La filosofia, intesa come sforzo per il raggiungimento di un sapere più certo e più progredito di quello già acquisito dalla tradizione, e persino dalla scienza ha di mira da sempre il superamento delle apparenze.

Obiettivo: cogliere la realtà per quella che effettivamente è, senza più veli o distorsioni dovute ad una percezione sbagliata, ad una opinione malferma o ad una visione condizionata. Ed è sin da subito chiaro che non si tratta di un obiettivo semplice da raggiungere, dal momento che la realtà si mostra spesso, ai nostri occhi illusi, diversa da come è, equivoca, menzognera, velata.

Generalmente, quando si pensa all’essere dei filosofi, si pensa a qualcosa di misterioso o di esoterico.
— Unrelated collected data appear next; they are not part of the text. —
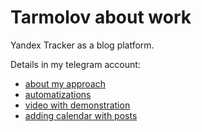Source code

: # Tarmolov about work

Yandex Tracker as a blog platform.

Details in my telegram account:
* [about my approach](https://t.me/tarmolov_work/68)
* [automatizations](https://t.me/tarmolov_work/70)
* [video with demonstration](https://t.me/tarmolov_work/113)
* [adding calendar with posts](https://t.me/tarmolov_work/142)
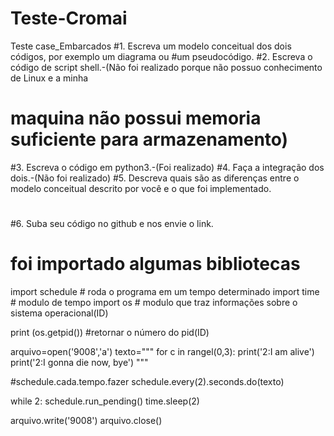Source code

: # Teste-Cromai
Teste case_Embarcados
#1. Escreva um modelo conceitual dos dois códigos, por exemplo um diagrama ou
#um pseudocódigo.
#2. Escreva o código de script shell.-(Não foi realizado porque não possuo conhecimento de Linux e a minha
# maquina não possui memoria suficiente para armazenamento)
#3. Escreva o código em python3.-(Foi realizado)
#4. Faça a integração dos dois.-(Não foi realizado)
#5. Descreva quais são as diferenças entre o modelo conceitual descrito por você e o que foi implementado.
#
#6. Suba seu código no github e nos envie o link.

# foi importado algumas bibliotecas 

import schedule # roda o programa em um tempo determinado
import time     # modulo de tempo
import os       # modulo que traz informações sobre o sistema operacional(ID)

print (os.getpid()) #retornar o número do pid(ID)

arquivo=open('9008','a')
texto="""
for c in rangel(0,3):
	print('2:I am alive')
print('2:I gonna die now, bye')
"""

#schedule.cada.tempo.fazer
schedule.every(2).seconds.do(texto)

while 2:
	schedule.run_pending()
	time.sleep(2)

arquivo.write('9008')
arquivo.close()
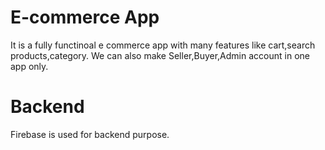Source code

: # E-commerce App
It is a fully functinoal e commerce app with many features like cart,search products,category.
We can also make Seller,Buyer,Admin account in one app only.
# Backend
Firebase is used for backend purpose.
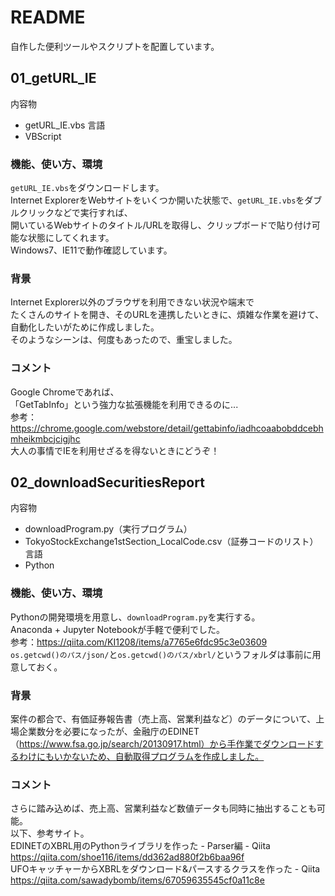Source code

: # README
自作した便利ツールやスクリプトを配置しています。


## 01_getURL_IE
内容物
* getURL_IE.vbs
言語
* VBScript

### 機能、使い方、環境
`getURL_IE.vbs`をダウンロードします。  
Internet ExplorerをWebサイトをいくつか開いた状態で、`getURL_IE.vbs`をダブルクリックなどで実行すれば、  
開いているWebサイトのタイトル/URLを取得し、クリップボードで貼り付け可能な状態にしてくれます。  
Windows7、IE11で動作確認しています。  

### 背景
Internet Explorer以外のブラウザを利用できない状況や端末で  
たくさんのサイトを開き、そのURLを連携したいときに、煩雑な作業を避けて、自動化したいがために作成しました。  
そのようなシーンは、何度もあったので、重宝しました。  

### コメント
Google Chromeであれば、  
「GetTabInfo」という強力な拡張機能を利用できるのに...  
参考：https://chrome.google.com/webstore/detail/gettabinfo/iadhcoaabobddcebhmheikmbcjcigjhc  
大人の事情でIEを利用せざるを得ないときにどうぞ！  

  
## 02_downloadSecuritiesReport
内容物
* downloadProgram.py（実行プログラム）
* TokyoStockExchange1stSection_LocalCode.csv（証券コードのリスト）
言語
* Python

### 機能、使い方、環境
Pythonの開発環境を用意し、`downloadProgram.py`を実行する。  
Anaconda + Jupyter Notebookが手軽で便利でした。  
参考：https://qiita.com/KI1208/items/a7765e6fdc95c3e03609  
`os.getcwd()のパス/json/`と`os.getcwd()のパス/xbrl/`というフォルダは事前に用意しておく。  


### 背景
案件の都合で、有価証券報告書（売上高、営業利益など）のデータについて、上場企業数分を必要になったが、金融庁のEDINET（https://www.fsa.go.jp/search/20130917.html）から手作業でダウンロードするわけにもいかないため、自動取得プログラムを作成しました。

### コメント
さらに踏み込めば、売上高、営業利益など数値データも同時に抽出することも可能。  
以下、参考サイト。  
EDINETのXBRL用のPythonライブラリを作った - Parser編 - Qiita  
https://qiita.com/shoe116/items/dd362ad880f2b6baa96f  
UFOキャッチャーからXBRLをダウンロード&パースするクラスを作った - Qiita  
https://qiita.com/sawadybomb/items/67059635545cf0a11c8e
In effetti, il più delle volte, l’essere che i filosofi vanno cercando è semplicemente la verità, in un mondo pieno di inganni e distorsioni.

Dunque, è dal compito stesso della filosofia che possiamo dedurre alcuni attributi assolutamente generali dell’essere, perlomeno secondo il punto di vista dei primi pensatori:

  • L’essere vero è stabile, mentre le cose di tutti i giorni sono mutevoli, cambiano, si generano e si corrompono;

  • l’essere vero è profondo, mentre le cose di tutti i giorni sono superficiali (nel senso che stanno in superficie, quindi possono essere viste da tutti, ma per questo sono anche le più banali);

  • l’essere vero è unico, mentre le cose di tutti giorni sono tantissime, e ora sono, ora non sono più;

  • l’essere vero è sostanza, mentre le cose di tutti giorni sono apparenza e inessenzialità.

Il primo filosofo a sviluppare in maniera rigorosa queste idee fu Parmenide, la cui più nota sentenza è: “L’essere è, e non può non essere”. Il che significa anche che tutto ciò che prima è e poi non è, tutto ciò che è una cosa ma non un’altra, insomma praticamente tutto ciò che esiste, in realtà si muove tra l’essere e il non essere e, come tale, non è vero essere!

Per trovare il vero essere, secondo Parmenide, bisogna dunque andare oltre le cose della vita di tutti i giorni e dedicarsi al puro pensiero, capace esso solo di concepire una tale stabilità e fissità dell’essere contro il mutamento della realtà.

Ed è anche un po’ a causa di questo antico punto di partenza della filosofia, così contemplativo e poco mondano, che abbiamo tuttora lo stereotipo di un filosofo lontano dalle cose della vita. Ma quell’antico punto di partenza, così severo con la caducità, la molteplicità e la varietà del mondo e delle sue immagini, è stato superato da molto tempo.

La questione, subito dopo Parmenide, è diventata quella di capire come, tra questo essere vero, stabile, profondo, unico e sostanziale e la realtà nelle sue molteplici manifestazioni, sussista un rapporto, una relazione, e non solo una frattura. Siamo sempre nel mezzo di essere e non essere, terra e cielo, verità e apparenza: la filosofia è un modo per danzare, con la mente, in questi intervalli.